Hyperhomocyst(e)inemia is associated with an increased risk of coronary artery disease and myocardial infarction. Both genetic and environmental factors influence the plasma level of homocysteine. One of the metabolic pathways for homocysteine involves the enzyme methylenetetrahydrofolate reductase (MTHFR), which regulates the conversion of homocysteine to methionine. A thermolabile variant of MTHFR is associated with reduced enzyme activity and increased plasma homocysteine levels. Recently, the cause of this variant of MTFHR has been identified as a single base change altering an alanine to a valine residue in the protein. Using a PCR-based assay to distinguish the normal and thermolabile variants of MTHFR in this study, we investigated whether the thermolabile variant is a genetic risk factor for myocardial infarction. In a study of 532 subjects (310 myocardial infarction patients and 222 population-based controls), we found no difference in either MTHFR genotype distribution (p = 0.57) or allele frequencies (p = 0.68) between cases and controls. The allele frequencies of the thermolabile variant were 0.34 and 0.35 in cases and controls, respectively. The age- and sex-stratified odds ratio for risk of myocardial infarction associated with homozygosity for the thermolabile variant was 0.85 (95% Cl 0.50–1.50, p = 0.57) and that with carriage of the thermolabile allele was 1.06 (95% Cl 0.73–1.52, p = 0.76). The odds ratios remained nonsignificant when restricted to young subjects (< 60 years) or males, and were not influenced by several other risk factors for myocardial infarction considered either singly or in combination.
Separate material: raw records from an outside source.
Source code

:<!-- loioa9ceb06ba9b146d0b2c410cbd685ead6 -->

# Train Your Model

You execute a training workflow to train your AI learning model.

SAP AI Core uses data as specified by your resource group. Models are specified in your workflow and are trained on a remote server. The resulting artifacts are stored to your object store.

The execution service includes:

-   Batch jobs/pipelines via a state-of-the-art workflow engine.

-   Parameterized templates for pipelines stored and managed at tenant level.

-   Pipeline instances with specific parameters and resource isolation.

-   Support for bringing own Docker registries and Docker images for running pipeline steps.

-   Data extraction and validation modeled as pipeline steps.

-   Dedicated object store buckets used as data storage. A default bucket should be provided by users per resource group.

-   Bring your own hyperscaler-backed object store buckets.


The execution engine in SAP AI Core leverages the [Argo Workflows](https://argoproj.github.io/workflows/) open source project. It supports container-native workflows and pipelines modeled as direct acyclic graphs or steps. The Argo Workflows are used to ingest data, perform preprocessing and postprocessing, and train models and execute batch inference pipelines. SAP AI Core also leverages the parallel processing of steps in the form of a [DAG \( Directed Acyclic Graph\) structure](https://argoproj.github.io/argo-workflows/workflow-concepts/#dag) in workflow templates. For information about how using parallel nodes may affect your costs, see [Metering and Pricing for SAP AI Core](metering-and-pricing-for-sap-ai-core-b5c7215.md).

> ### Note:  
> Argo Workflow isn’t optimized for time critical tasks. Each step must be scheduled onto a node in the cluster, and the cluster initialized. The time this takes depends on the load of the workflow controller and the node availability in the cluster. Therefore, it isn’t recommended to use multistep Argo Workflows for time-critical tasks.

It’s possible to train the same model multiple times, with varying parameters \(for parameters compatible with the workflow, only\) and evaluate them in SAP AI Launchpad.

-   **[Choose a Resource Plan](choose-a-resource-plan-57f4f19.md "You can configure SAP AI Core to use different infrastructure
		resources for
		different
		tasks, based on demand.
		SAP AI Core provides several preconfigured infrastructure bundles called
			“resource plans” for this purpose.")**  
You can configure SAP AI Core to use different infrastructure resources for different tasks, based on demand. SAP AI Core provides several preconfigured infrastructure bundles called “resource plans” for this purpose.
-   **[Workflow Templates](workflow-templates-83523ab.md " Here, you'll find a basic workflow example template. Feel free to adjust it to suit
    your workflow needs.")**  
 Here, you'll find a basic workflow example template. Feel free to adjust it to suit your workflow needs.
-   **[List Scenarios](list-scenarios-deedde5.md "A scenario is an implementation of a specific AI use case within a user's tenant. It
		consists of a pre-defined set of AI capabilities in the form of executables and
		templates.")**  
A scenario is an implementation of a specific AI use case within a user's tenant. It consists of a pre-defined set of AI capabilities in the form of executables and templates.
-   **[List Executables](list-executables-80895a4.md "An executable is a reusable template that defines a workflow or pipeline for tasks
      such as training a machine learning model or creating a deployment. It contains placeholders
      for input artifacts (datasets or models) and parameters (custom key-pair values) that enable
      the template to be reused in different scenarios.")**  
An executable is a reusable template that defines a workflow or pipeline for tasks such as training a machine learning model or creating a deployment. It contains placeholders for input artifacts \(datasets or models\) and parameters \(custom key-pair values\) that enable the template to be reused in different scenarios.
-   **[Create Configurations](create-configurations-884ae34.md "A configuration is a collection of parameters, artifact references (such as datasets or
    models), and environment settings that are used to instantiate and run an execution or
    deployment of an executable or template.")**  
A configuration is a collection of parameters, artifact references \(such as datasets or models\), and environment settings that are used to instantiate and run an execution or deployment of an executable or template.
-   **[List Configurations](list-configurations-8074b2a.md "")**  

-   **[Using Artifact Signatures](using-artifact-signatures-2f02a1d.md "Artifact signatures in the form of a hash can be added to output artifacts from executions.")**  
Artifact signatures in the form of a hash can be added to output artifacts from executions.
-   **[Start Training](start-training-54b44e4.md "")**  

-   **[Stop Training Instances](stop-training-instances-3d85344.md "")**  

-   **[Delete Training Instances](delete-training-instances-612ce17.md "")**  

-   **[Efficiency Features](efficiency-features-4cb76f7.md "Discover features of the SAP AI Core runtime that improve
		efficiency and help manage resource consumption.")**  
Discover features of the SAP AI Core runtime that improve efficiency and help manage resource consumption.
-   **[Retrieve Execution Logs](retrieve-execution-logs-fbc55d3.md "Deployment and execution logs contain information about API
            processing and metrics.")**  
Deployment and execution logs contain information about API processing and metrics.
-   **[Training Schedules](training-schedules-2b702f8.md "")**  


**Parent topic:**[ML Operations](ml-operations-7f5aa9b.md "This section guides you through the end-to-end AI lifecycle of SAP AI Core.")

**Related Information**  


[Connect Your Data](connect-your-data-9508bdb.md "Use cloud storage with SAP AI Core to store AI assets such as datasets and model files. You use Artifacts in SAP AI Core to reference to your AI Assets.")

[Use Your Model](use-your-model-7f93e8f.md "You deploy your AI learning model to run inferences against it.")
Interestingly, in both cases and controls, there was a trend toward a higher prevalence of hypertension in subjects carrying the normal allele, although as this is a posthoc finding it needs to be interpreted with caution. The thermolabile variant of MTHFR is not a major risk factor for myocardial infarction and is unlikely to explain a significant proportion of the reported association of hyperhomocyst(e)inemia with coronary artery disease.